Some forests are starting to ban alcohol stoves.  I have been told that people have been known to kick the things over.  Personally, I have never come close to kicking a stove over, but then I have this belief that I need to be a responsible human being for the time that a fire I have lit is burning.  I have been told that it is some worry over having the fuel in a bowl.  This seems silly when it is just enough fuel for one burn and it does not spill with the fiberglass in it.  I have tried to pour a full tin back into the bottle.  I got a single drop out.  The fiberglass holds it in place.

I have used the Esbit tablets that came with my stand and quickly found out I could not stand the things.  I tried one of another brand and found that it was even worse.  Maybe if I used them as much as the candy tin, I would get to know them and love them.  I doubt it.

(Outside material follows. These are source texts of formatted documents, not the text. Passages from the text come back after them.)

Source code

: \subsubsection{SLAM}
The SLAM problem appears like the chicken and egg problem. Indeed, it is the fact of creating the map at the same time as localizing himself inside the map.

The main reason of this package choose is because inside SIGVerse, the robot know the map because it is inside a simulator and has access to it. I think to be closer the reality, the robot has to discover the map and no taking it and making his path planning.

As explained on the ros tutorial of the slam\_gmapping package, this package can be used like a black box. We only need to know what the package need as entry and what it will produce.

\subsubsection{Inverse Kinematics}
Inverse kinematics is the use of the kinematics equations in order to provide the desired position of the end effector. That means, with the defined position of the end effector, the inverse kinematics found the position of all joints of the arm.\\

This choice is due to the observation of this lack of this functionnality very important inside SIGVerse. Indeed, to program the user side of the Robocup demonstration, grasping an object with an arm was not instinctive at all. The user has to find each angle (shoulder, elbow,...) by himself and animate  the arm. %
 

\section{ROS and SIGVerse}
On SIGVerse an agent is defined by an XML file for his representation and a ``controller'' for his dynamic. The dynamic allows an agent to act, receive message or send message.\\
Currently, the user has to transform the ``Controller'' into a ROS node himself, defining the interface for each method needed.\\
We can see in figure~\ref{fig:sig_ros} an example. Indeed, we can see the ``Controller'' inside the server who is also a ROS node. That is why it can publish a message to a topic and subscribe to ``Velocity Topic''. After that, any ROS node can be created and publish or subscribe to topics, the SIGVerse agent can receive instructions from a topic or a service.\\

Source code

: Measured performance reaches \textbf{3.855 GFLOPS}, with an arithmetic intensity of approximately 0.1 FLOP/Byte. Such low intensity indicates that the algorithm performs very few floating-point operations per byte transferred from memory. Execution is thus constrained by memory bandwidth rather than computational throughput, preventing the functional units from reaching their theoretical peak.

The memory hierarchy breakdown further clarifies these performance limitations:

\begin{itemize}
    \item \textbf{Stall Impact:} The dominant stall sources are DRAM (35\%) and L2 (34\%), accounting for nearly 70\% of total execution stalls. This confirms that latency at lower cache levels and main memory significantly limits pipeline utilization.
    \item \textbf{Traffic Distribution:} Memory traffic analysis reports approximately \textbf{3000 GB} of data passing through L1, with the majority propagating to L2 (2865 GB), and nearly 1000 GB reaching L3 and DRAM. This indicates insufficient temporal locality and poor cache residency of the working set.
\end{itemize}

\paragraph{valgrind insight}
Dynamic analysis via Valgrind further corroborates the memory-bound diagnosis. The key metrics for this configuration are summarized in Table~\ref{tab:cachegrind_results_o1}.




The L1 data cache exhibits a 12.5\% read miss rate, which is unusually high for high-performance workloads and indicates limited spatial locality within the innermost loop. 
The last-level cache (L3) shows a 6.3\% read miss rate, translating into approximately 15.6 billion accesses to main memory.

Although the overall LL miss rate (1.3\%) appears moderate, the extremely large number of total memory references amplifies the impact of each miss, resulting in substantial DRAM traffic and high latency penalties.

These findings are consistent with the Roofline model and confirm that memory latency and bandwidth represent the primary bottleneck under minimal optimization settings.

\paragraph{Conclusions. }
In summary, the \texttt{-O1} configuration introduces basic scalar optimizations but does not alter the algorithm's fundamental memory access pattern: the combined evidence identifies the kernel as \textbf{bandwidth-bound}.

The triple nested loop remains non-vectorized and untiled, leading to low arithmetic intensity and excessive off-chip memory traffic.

So that is my current and cutest stove.

(Since I mentioned the creatine, I will say this: Whatever it is you want to try creatine for, that is not why I use it.  I have no opinion about its efficacy for energy or bulking up muscle or sharper mind or whatever else it is supposed to do.  I take about 1/2 teaspoon a day.  It does seem to have a side effect of causing my muscles to cramp more easily.  When I finally read the Wikipedia entry, I found it interesting that this specific side effect was mentioned to claim it is not real.  I did try it in the higher quantities suggested for bulking up and it physically wired me in a funny way which I did not like.  I did not try it like that a second time.)